Alvin Lee - The Last Show 2013

TITRES
01. Alvin Lee - Hear Me Calling [1 008 kb/s] [38.8 MiB] [05:22]
02. Alvin Lee - I Can't Keep From Crying Sometimes [951 kb/s] [75.2 MiB] [11:03]
03. Alvin Lee - How Do You Do It [975 kb/s] [31.6 MiB] [04:31]
04. Alvin Lee - My Baby Left Me [1 005 kb/s] [16.0 MiB] [02:13]
05. Alvin Lee - Country Thing [732 kb/s] [4.26 MiB] [00:48]
06. Alvin Lee - I Don't Give A Damn [1 020 kb/s] [36.8 MiB] [05:02]
07. Alvin Lee - I'm Writing You A Letter [978 kb/s] [54.8 MiB] [07:50]
08. Alvin Lee - Slow Blues In 'C' [886 kb/s] [52.8 MiB] [08:19]
09. Alvin Lee - I'm Gonna Make It [988 kb/s] [36.8 MiB] [05:11]
10. Alvin Lee - Scat Encounter [800 kb/s] [4.67 MiB] [00:48]
11. Alvin Lee - I Woke Up This Morning [1 029 kb/s] [37.3 MiB] [05:04]
12. Alvin Lee - Love Like A Man [1 016 kb/s] [59.2 MiB] [08:09]
13. Alvin Lee - Going Home [945 kb/s] [78.2 MiB] [11:34]
14. Alvin Lee - Rip It Up [987 kb/s] [21.9 MiB] [03:05]

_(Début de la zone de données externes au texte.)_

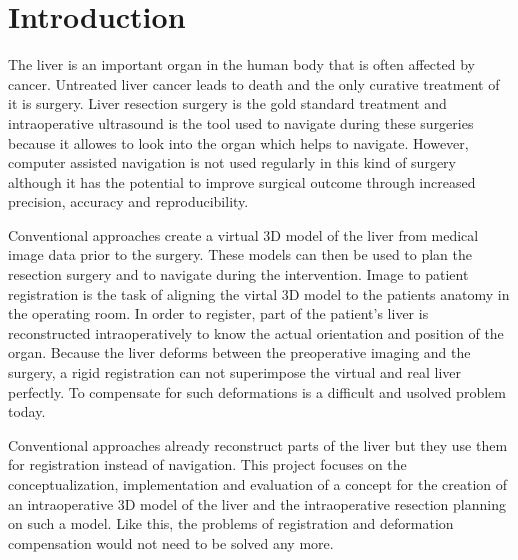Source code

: %
%
%

\chapter{Introduction}
The liver is an important organ in the human body that is often affected by
cancer. Untreated liver
cancer leads to death and the only curative treatment of it is surgery. Liver
resection surgery is the gold standard treatment and intraoperative ultrasound is the
tool used to navigate during these surgeries because it allowes to look into the
organ which helps to navigate. However, computer assisted navigation is not used regularly in
this kind of surgery
although it has the potential to improve
surgical outcome through increased precision, accuracy and reproducibility.

Conventional approaches create a virtual 3D model of the liver from medical
image data prior to the surgery. These models can then be used to plan the
resection surgery and to navigate during the intervention. Image to patient
registration is the task of aligning the virtal 3D model to the patients anatomy
in the operating room. In order to register, part of the patient's liver is
reconstructed intraoperatively to know the actual orientation and position of
the organ. Because the liver deforms between the preoperative imaging
and the surgery, a rigid registration can not superimpose the virtual and real
liver perfectly. To compensate for such deformations is a difficult and usolved
problem today.

Conventional approaches already reconstruct parts of the liver but they use them
for registration instead of navigation. This project focuses on the conceptualization, implementation and evaluation of a concept for the creation of an
intraoperative 3D model of the liver and the intraoperative resection planning
on such a model. Like this, the problems of registration and deformation
compensation would not need to be solved any more.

Playing Time.......................: 01:19:00
Derniers moments
La scène est située dans un grand chapiteau de cirque avec des places debout uniquement au rez-de-chaussée et il semble y avoir un balcon à l'étage avec des sièges. Le changement sur scène se fait avec efficacité, dirigé de main de maître par Steve qui est chargé de brancher l'émetteur et l'ampli d'Alvin avec les réglages habituels et également de mettre les haut-parleurs et la batterie au micro. Dans la loge, Steve demande à Alvin de lui donner un coup de pouce à travers les Marshalls pour entendre si la guitare est correctement branchée, puis se dirige vers le public jusqu'à la table de mixage de la salle. Le conférencier du festival présente le groupe en néerlandais, puis Pete s'approche du micro et dit "Mesdames et messieurs, veuillez accueillir le légendaire Alvin Lee". Le groupe se lance dans "Rock & Roll Music to the World", le morceau d'ouverture traditionnel de nombreux spectacles d'Alvin. Le groupe se concentre sur le réglage correct des niveaux des moniteurs afin qu'ils puissent entendre ce qu'ils jouent à travers les haut-parleurs sur scène pointés vers eux. Steve a réglé le son pour le public en un temps record et a quand même réussi à la fin de la chanson à avoir un mixage très respectable pour l'enregistrement de l'émission qu'il anime en parallèle. Habituellement, il enregistre l'émission sur minidisc pour qu'Alvin puisse l'écouter chez lui et analyser son jeu. Cette fois, il utilise un enregistreur portable Zoom H4n et enregistre dans un format différent. Quelle chance pour nous maintenant ! Cela semble assez ironique quand j'y pense, car ces appareils d'enregistrement sont généralement utilisés par les membres du public pour pirater illégalement un spectacle. L'avantage dans ce cas est que l'audio est enregistré sur deux pistes stéréo, l'une directement en entrée ligne depuis la console et l'autre via les microphones intégrés de l'enregistreur.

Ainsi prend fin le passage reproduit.